December 20 in LGBTQ History

1955: Frank Kameny is fired from his job as an astronomer in the United States Army’s Map Service in Washington, D.C. because of his homosexuality. A few days later he is blacklisted from seeking federal employment. These events spur Kameny into being a gay rights activist.

December 19 in LGBTQ History

1922: The God of Vengeance opens at the Provincetown Playhouse.
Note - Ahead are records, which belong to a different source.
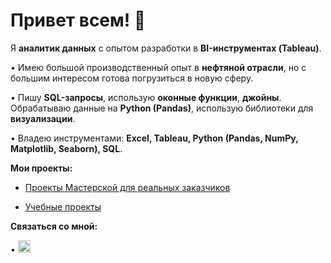 # Привет всем! 👋

Я **аналитик данных** с опытом разработки в **BI-инструментах (Tableau)**.

•   Имею большой производственный опыт в **нефтяной отрасли**, но с большим интересом готова погрузиться в новую сферу.

•   Пишу **SQL-запросы**, использую **оконные функции**, **джойны**. Обрабатываю данные на **Python (Pandas)**, использую библиотеки для **визуализации**.

•   Владею инструментами: **Excel, Tableau, Python (Pandas, NumPy, Matplotlib, Seaborn), SQL**.

**Мои проекты:**

* [Проекты Мастерской для реальных заказчиков](https://github.com/nesterova-katya/practicum_workshop_projects/tree/main) 

*  [Учебные проекты](https://github.com/nesterova-katya/Practicum_projects)

**Связаться со мной:**

•   [<img src="https://img.shields.io/badge/Telegram-2CA5E0?style=for-the-badge&logo=telegram&logoColor=white" height="20">](https://t.me/kolipcay)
The drama, translated from Yiddish and performed in English for the first time, includes the first lesbian scenes on the American stage.

December 18 in LGBTQ History

1982: The Quebec government overwhelmingly approves a measure that gives domestic partners of gays and lesbians legal protection and access to economic benefits previously restricted to straights.

December 16 in LGBTQ History

1983: Mel Brook’s To Be or Not To Be, a remake of the Ernst Lubitsch classic becomes the first mainstream Hollywood film to not only acknowledge Nazi persecution of homosexuals, but also makes it a key plot element.

December 15 in LGTBQ History

1928: Having been published in Paris the previous July, Radclyffe Hall’s The Well of Loneliness, the first major novel in English with an explicitly pro lesbian theme, is published in the U.S. Americans buy more than 20,000 copies of the book within the next month, making it a bestseller.